Besonders das e-Moll mit Fagottist Erik Reike sorgte für eine melancholisch angehauchte, aber nicht minder unterhaltsame Abwechslung im Streicherklang. Einen langen Atem in unzähligen Arpeggio musste also nur der Solist selbst bemühen und die kompakte Besetzung von zwölf begleitenden Musikern gab vollmundige Kontrapunkte. Tomaso Albinonis D-Dur und Johann Babtist Georg Nerudas Sinfonie in A-Dur rahmten diesen Teil und lagen mit ihrem Kompositionsstil wie auch Klangempfinden voll im Trend der Zeit. Trotz purer Streicherbesetzung sorgen konträre Charakteristika wie etwa ein Grave (schwer) zu einem Allegro (schnell) oder Presto (sehr schnell) zu einem Lento (langsam) auch hier für erlebbare Vielfalt.

Konzertfotos: Marcus Hartelt

Seesturm im Elbtal

Mit einer frischen Prise krönte das Flötenkonzert F-Dur (‚der Seesturm‘) sowie das Concerto für 4 Violinen in h-Moll den Konzertabend. Bernhard Kury weiß seine Querflöte zu spielen und schifft die Musiker unter seiner Führung durch das Nadelöhr der Lagune von Venedig – stets mit ansteckender Freude am Tanz mit Dirigent und Primus Helmut Branny. Überhaupt lässt sich im Miteinander der Kapellsolisten kaum Zweifel am Selbsterlebnis der Musiker hegen: es ist musizieren miteinander, auf Augenhöhe, im Einklang das Beste zu geben und doch aus der Emotion heraus zu riskieren und anzutreiben. Kleine Gesten, große Wirkung - so schafft es Helmut Branny immer wieder aufs Neue sich, seine Musiker aber auch das Publikum für die Musik zu gewinnen.

Das Grande Finale mit RV 580 für vier Violinen ist wie geschaffen für die Besetzung der Kapellsolisten: transparent, erfrischend, drängend und dennoch kontrolliert spielten sich die führenden Violinistinnen Susann Branny und Annette Unger mit ihrem Kollegium und großer Hingabe die Bälle zu. Ein Schlagabtausch mit zwinkerndem Konter ganz zur Begeisterung des Publikums. Auch das harmonisch spannungsgeladene Largo und Larghetto (2. und 3. Satz) lassen kaum Zeit zum Verschnaufen, bevor das vollmundige Allegro das Meisterwerk Vivaldis kulminieren lässt.

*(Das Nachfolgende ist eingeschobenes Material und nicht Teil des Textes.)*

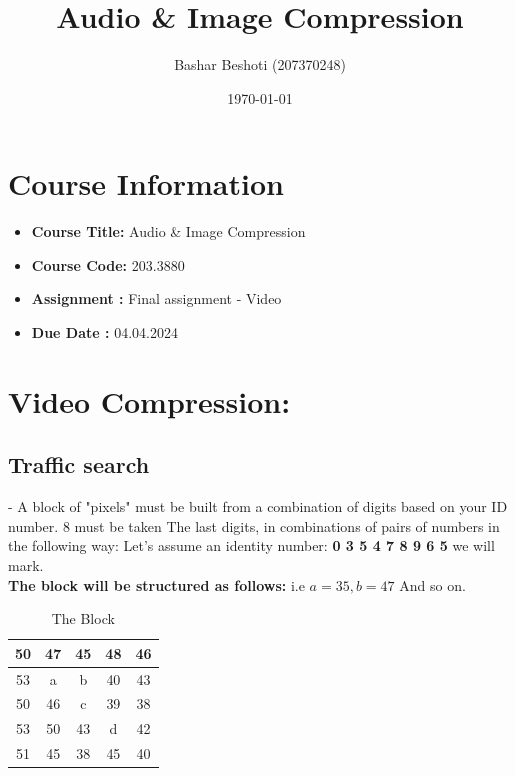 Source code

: \documentclass[letterpaper, 12pt]{article}
\title{Audio \& Image Compression}
\author{Bashar Beshoti (207370248)
}
\date{\today}
\begin{document}
\maketitle

\section*{Course Information}
\begin{itemize}
    \item \textbf{Course Title:} Audio \& Image Compression  %
    \item \textbf{Course Code:} 203.3880
    \item \textbf{Assignment :} Final assignment - Video
    \item     \textbf{Due Date : } 04.04.2024

\end{itemize}




\newpage

\section{Video Compression:}

\subsection{Traffic search} - A block of "pixels" must be built from a combination of digits based on your ID number. 8 must be taken
The last digits, in combinations of pairs of numbers in the following way:
Let's assume an identity number: \textbf{0 3 5 4 7 8 9 6 5} we will mark.\\

\textbf{The block will be structured as follows:}
i.e $a=35, b=47$ And so on.\\


\begin{table}[htbp]
    \centering
\caption{The Block}    \begin{tabular}{|c|c|c|c|c|} \hline 
         50&  47&  45&  48& 46\\ \hline 
         53&  a&  b&  40& 43\\ \hline 
         50&  46&  c&  39& 38\\ \hline 
         53&  50&  43&  d& 42\\ \hline 
         51&  45&  38&  45& 40\\ \hline
    \end{tabular}
    
    
\end{table}
\end{document}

Nach stürmischem Applaus und der ersten Zugabe verabschiedete sich das Ensemble mit der Einladung zum gemeinsamen Singen von „Der Mond ist aufgegangen“ beim begeisterten Publikum. Wir erlebten einen gelungenen Konzertabend, der uns alle gleichermaßen berührte. 

Besetzung

Rolle
Dirigent
Name
Helmut Branny

Vivaldi & die Dresdner Hofkapelle

Auch wenn Antonio Vivaldi selbst nie in Dresden war, wiesen die Dresdner Kapellsolisten unter Leitung von Prof. Helmut Branny mit ihrem Konzert in der Annenkirche Dresden zahlreiche – erwiesene! – Verbindungen an die Elbe auf. Mit großem Ehrgeiz und durchdringender Intensität war es ein Erlebnis, was für Begeisterung sorgte.